Retype, please, the listing from its opening line through the line that contains "המתמקדים בפרטיות הם", both included, without the pictures.

Records for this exercise

============

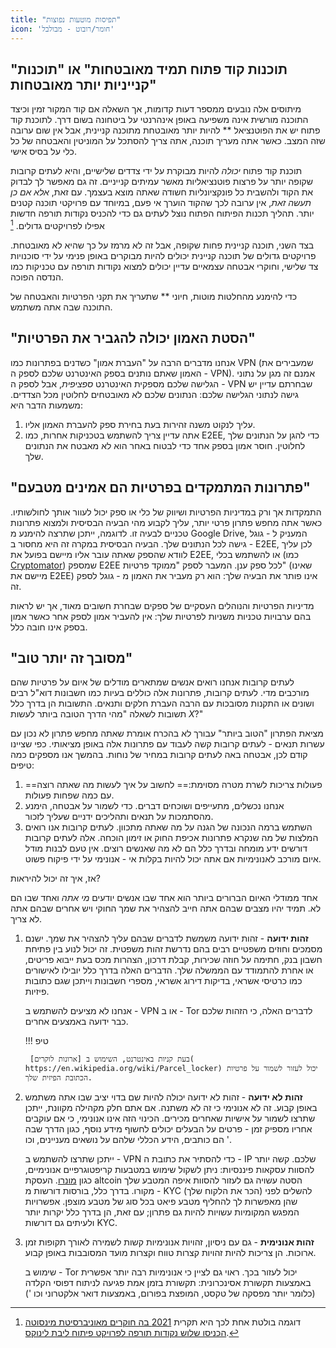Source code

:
 ```yaml
---
title: "תפיסות מוטעות נפוצות"
icon: 'חומר/רובוט - מבולבל'
---
```


## "תוכנות קוד פתוח תמיד מאובטחות" או "תוכנות קנייניות יותר מאובטחות"

מיתוסים אלה נובעים ממספר דעות קדומות, אך השאלה אם קוד המקור זמין וכיצד התוכנה מורשית אינה משפיעה באופן אינהרנטי על ביטחונה בשום דרך. לתוכנת קוד פתוח יש את הפוטנציאל ** להיות יותר מאובטחת מתוכנה קניינית, אבל אין שום ערובה שזה המצב. כאשר אתה מעריך תוכנה, אתה צריך להסתכל על המוניטין והאבטחה של כל כלי על בסיס אישי.

תוכנת קוד פתוח *יכולה* להיות מבוקרת על ידי צדדים שלישיים, והיא לעתים קרובות שקופה יותר על פרצות פוטנציאליות מאשר עמיתים קנייניים. זה גם מאפשר לך לבדוק את הקוד ולהשבית כל פונקציונליות חשודה שאתה מוצא בעצמך. עם זאת, *אלא אם כן תעשה זאת*, אין ערובה לכך שהקוד הוערך אי פעם, במיוחד עם פרויקטי תוכנה קטנים יותר. תהליך תכנות הפיתוח הפתוח נוצל לעתים גם כדי להכניס נקודות תורפה חדשות אפילו לפרויקטים גדולים. [^1]

בצד השני, תוכנה קניינית פחות שקופה, אבל זה לא מרמז על כך שהיא לא מאובטחת. פרויקטים גדולים של תוכנה קניינית יכולים להיות מבוקרים באופן פנימי על ידי סוכנויות צד שלישי, וחוקרי אבטחה עצמאיים עדיין יכולים למצוא נקודות תורפה עם טכניקות כמו הנדסה הפוכה.

כדי להימנע מהחלטות מוטות, חיוני ** שתעריך את תקני הפרטיות והאבטחה של התוכנה שבה אתה משתמש.

## "הסטת האמון יכולה להגביר את הפרטיות"

אנחנו מדברים הרבה על "העברת אמון" כשדנים בפתרונות כמו VPN (שמעבירים את האמון שאתם נותנים בספק האינטרנט שלכם לספק ה - VPN). אמנם זה מגן על נתוני הגלישה שלכם מספקית האינטרנט *ספציפית*, אבל לספק ה - VPN שבחרתם עדיין יש גישה לנתוני הגלישה שלכם: הנתונים שלכם לא מאובטחים לחלוטין מכל הצדדים. משמעות הדבר היא:

1. עליך לנקוט משנה זהירות בעת בחירת ספק להעברת האמון אליו.
2. אתה עדיין צריך להשתמש בטכניקות אחרות, כמו E2EE, כדי להגן על הנתונים שלך לחלוטין. חוסר אמון בספק אחד כדי לבטוח באחר הוא לא מאבטח את הנתונים שלך.

## "פתרונות המתמקדים בפרטיות הם אמינים מטבעם"

התמקדות אך ורק במדיניות הפרטיות ושיווק של כלי או ספק יכול לעוור אותך לחולשותיו. כאשר אתה מחפש פתרון פרטי יותר, עליך לקבוע מהי הבעיה הבסיסית ולמצוא פתרונות טכניים לבעיה זו. לדוגמה, ייתכן שתרצה להימנע מ Google Drive, המעניק ל - גוגל גישה לכל הנתונים שלך. הבעיה הבסיסית במקרה זה היא מחסור ב - E2EE, לכן עליך לוודא שהספק שאתה עובר אליו מיישם בפועל את E2EE, או להשתמש בכלי (כמו [Cryptomator](../encryption.md#cryptomator-cloud)) שמספק E2EE לכל ספק ענן. המעבר לספק "ממוקד פרטיות" (שאינו מיישם את E2EE) אינו פותר את הבעיה שלך: הוא רק מעביר את האמון מ - גוגל לספק זה.

מדיניות הפרטיות והנוהלים העסקיים של ספקים שבחרת חשובים מאוד, אך יש לראות בהם ערבויות טכניות משניות לפרטיות שלך: אין להעביר אמון לספק אחר כאשר אמון בספק אינו חובה כלל.

## "מסובך זה יותר טוב"

לעתים קרובות אנחנו רואים אנשים שמתארים מודלים של איום על פרטיות שהם מורכבים מדי. לעתים קרובות, פתרונות אלה כוללים בעיות כמו חשבונות דוא"ל רבים ושונים או התקנות מסובכות עם הרבה העברת חלקים ותנאים. התשובות הן בדרך כלל תשובות לשאלה "מהי הדרך הטובה ביותר לעשות *X*?"

מציאת הפתרון "הטוב ביותר" עבורך לא בהכרח אומרת שאתה מחפש פתרון לא נכון עם עשרות תנאים - לעתים קרובות קשה לעבוד עם פתרונות אלה באופן מציאותי. כפי שציינו קודם לכן, אבטחה באה לעתים קרובות במחיר של נוחות. בהמשך אנו מספקים כמה טיפים:

1. ==פעולות צריכות לשרת מטרה מסוימת:== לחשוב על איך לעשות מה שאתה רוצה עם כמה שפחות פעולות.
2. אנחנו נכשלים, מתעייפים ושוכחים דברים. כדי לשמור על אבטחה, הימנע מהסתמכות על תנאים ותהליכים ידניים שעליך לזכור.
3. השתמש ברמה הנכונה של הגנה על מה שאתה מתכוון. לעתים קרובות אנו רואים המלצות של מה שנקרא פתרונות אכיפת החוק או זימון הוכחה. אלה לעתים קרובות דורשים ידע מומחה ובדרך כלל הם לא מה שאנשים רוצים. אין טעם לבנות מודל איום מורכב לאנונימיות אם אתה יכול להיות בקלות אי - אנונימי על ידי פיקוח פשוט.

אז, איך זה יכול להיראות?

אחד ממודלי האיום הברורים ביותר הוא אחד שבו אנשים יודעים *מי אתה* ואחד שבו הם לא. תמיד יהיו מצבים שבהם אתה חייב להצהיר את שמך החוקי ויש אחרים שבהם אתה לא צריך.

1. **זהות ידועה** - זהות ידועה משמשת לדברים שבהם עליך להצהיר את שמך. ישנם מסמכים וחוזים משפטיים רבים בהם נדרשת זהות משפטית. זה יכול לנוע בין פתיחת חשבון בנק, חתימה על חוזה שכירות, קבלת דרכון, הצהרות מכס בעת ייבוא פריטים, או אחרת להתמודד עם הממשלה שלך. הדברים האלה בדרך כלל יובילו לאישורים כמו כרטיסי אשראי, בדיקות דירוג אשראי, מספרי חשבונות וייתכן שגם כתובות פיזיות.

    אנחנו לא מציעים להשתמש ב - VPN או ב - Tor לדברים האלה, כי הזהות שלכם כבר ידועה באמצעים אחרים.

    !!! טיפ
   
        בעת קניות באינטרנט, השימוש ב [ארונות לוקרים]( https://en.wikipedia.org/wiki/Parcel_locker) יכול לעזור לשמור על פרטיות הכתובת הפיזית שלך.

2. **זהות לא ידועה** - זהות לא ידועה יכולה להיות שם בדוי יציב שבו אתה משתמש באופן קבוע. זה לא אנונימי כי זה לא משתנה. אם אתם חלק מקהילה מקוונת, ייתכן שתרצו לשמור על אישיות שאחרים מכירים. הכינוי הזה אינו אנונימי, כי אם עוקבים אחריו מספיק זמן - פרטים על הבעלים יכולים לחשוף מידע נוסף, כגון הדרך שבה הם כותבים, הידע הכללי שלהם על נושאים מעניינים, וכו '.

    ייתכן שתרצו להשתמש ב - VPN כדי להסתיר את כתובת ה - IP שלכם. קשה יותר להסוות עסקאות פיננסיות: ניתן לשקול שימוש במטבעות קריפטוגרפיים אנונימיים, כגון [מונרו](https://www.getmonero.org/). העסקת altcoin הסטה עשויה גם לעזור להסוות איפה המטבע שלך מקורו. בדרך כלל, בורסות דורשות מ - KYC (הכר את הלקוח שלך) להשלים לפני שהן מאפשרות לך להחליף מטבע פיאט בכל סוג של מטבע מוצפן. אפשרויות המפגש המקומיות עשויות להיות גם פתרון; עם זאת, הן בדרך כלל יקרות יותר ולעיתים גם דורשות KYC.

3. **זהות אנונימית** - גם עם ניסיון, זהויות אנונימיות קשות לשמירה לאורך תקופות זמן ארוכות. הן צריכות להיות זהויות קצרות טווח וקצרות מועד המסובבות באופן קבוע.

    שימוש ב - Tor יכול לעזור בכך. ראוי גם לציין כי אנונימיות רבה יותר אפשרית באמצעות תקשורת אסינכרונית: תקשורת בזמן אמת פגיעה לניתוח דפוסי הקלדה (כלומר יותר מפסקה של טקסט, המופצת בפורום, באמצעות דואר אלקטרוני וכו ')

[^1]: דוגמה בולטת אחת לכך היא תקרית [2021 בה חוקרים מאוניברסיטת מינסוטה הכניסו שלוש נקודות תורפה לפרויקט פיתוח ליבת לינוקס](https://cse.umn.edu/cs/linux-incident).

============

Response to this exercise
Source code

:
 ```yaml
---
title: "תפיסות מוטעות נפוצות"
icon: 'חומר/רובוט - מבולבל'
---
```


## "תוכנות קוד פתוח תמיד מאובטחות" או "תוכנות קנייניות יותר מאובטחות"

מיתוסים אלה נובעים ממספר דעות קדומות, אך השאלה אם קוד המקור זמין וכיצד התוכנה מורשית אינה משפיעה באופן אינהרנטי על ביטחונה בשום דרך. לתוכנת קוד פתוח יש את הפוטנציאל ** להיות יותר מאובטחת מתוכנה קניינית, אבל אין שום ערובה שזה המצב. כאשר אתה מעריך תוכנה, אתה צריך להסתכל על המוניטין והאבטחה של כל כלי על בסיס אישי.

תוכנת קוד פתוח *יכולה* להיות מבוקרת על ידי צדדים שלישיים, והיא לעתים קרובות שקופה יותר על פרצות פוטנציאליות מאשר עמיתים קנייניים. זה גם מאפשר לך לבדוק את הקוד ולהשבית כל פונקציונליות חשודה שאתה מוצא בעצמך. עם זאת, *אלא אם כן תעשה זאת*, אין ערובה לכך שהקוד הוערך אי פעם, במיוחד עם פרויקטי תוכנה קטנים יותר. תהליך תכנות הפיתוח הפתוח נוצל לעתים גם כדי להכניס נקודות תורפה חדשות אפילו לפרויקטים גדולים. [^1]

בצד השני, תוכנה קניינית פחות שקופה, אבל זה לא מרמז על כך שהיא לא מאובטחת. פרויקטים גדולים של תוכנה קניינית יכולים להיות מבוקרים באופן פנימי על ידי סוכנויות צד שלישי, וחוקרי אבטחה עצמאיים עדיין יכולים למצוא נקודות תורפה עם טכניקות כמו הנדסה הפוכה.

כדי להימנע מהחלטות מוטות, חיוני ** שתעריך את תקני הפרטיות והאבטחה של התוכנה שבה אתה משתמש.

## "הסטת האמון יכולה להגביר את הפרטיות"

אנחנו מדברים הרבה על "העברת אמון" כשדנים בפתרונות כמו VPN (שמעבירים את האמון שאתם נותנים בספק האינטרנט שלכם לספק ה - VPN). אמנם זה מגן על נתוני הגלישה שלכם מספקית האינטרנט *ספציפית*, אבל לספק ה - VPN שבחרתם עדיין יש גישה לנתוני הגלישה שלכם: הנתונים שלכם לא מאובטחים לחלוטין מכל הצדדים. משמעות הדבר היא:

1. עליך לנקוט משנה זהירות בעת בחירת ספק להעברת האמון אליו.
2. אתה עדיין צריך להשתמש בטכניקות אחרות, כמו E2EE, כדי להגן על הנתונים שלך לחלוטין. חוסר אמון בספק אחד כדי לבטוח באחר הוא לא מאבטח את הנתונים שלך.

## "פתרונות המתמקדים בפרטיות הם אמינים מטבעם"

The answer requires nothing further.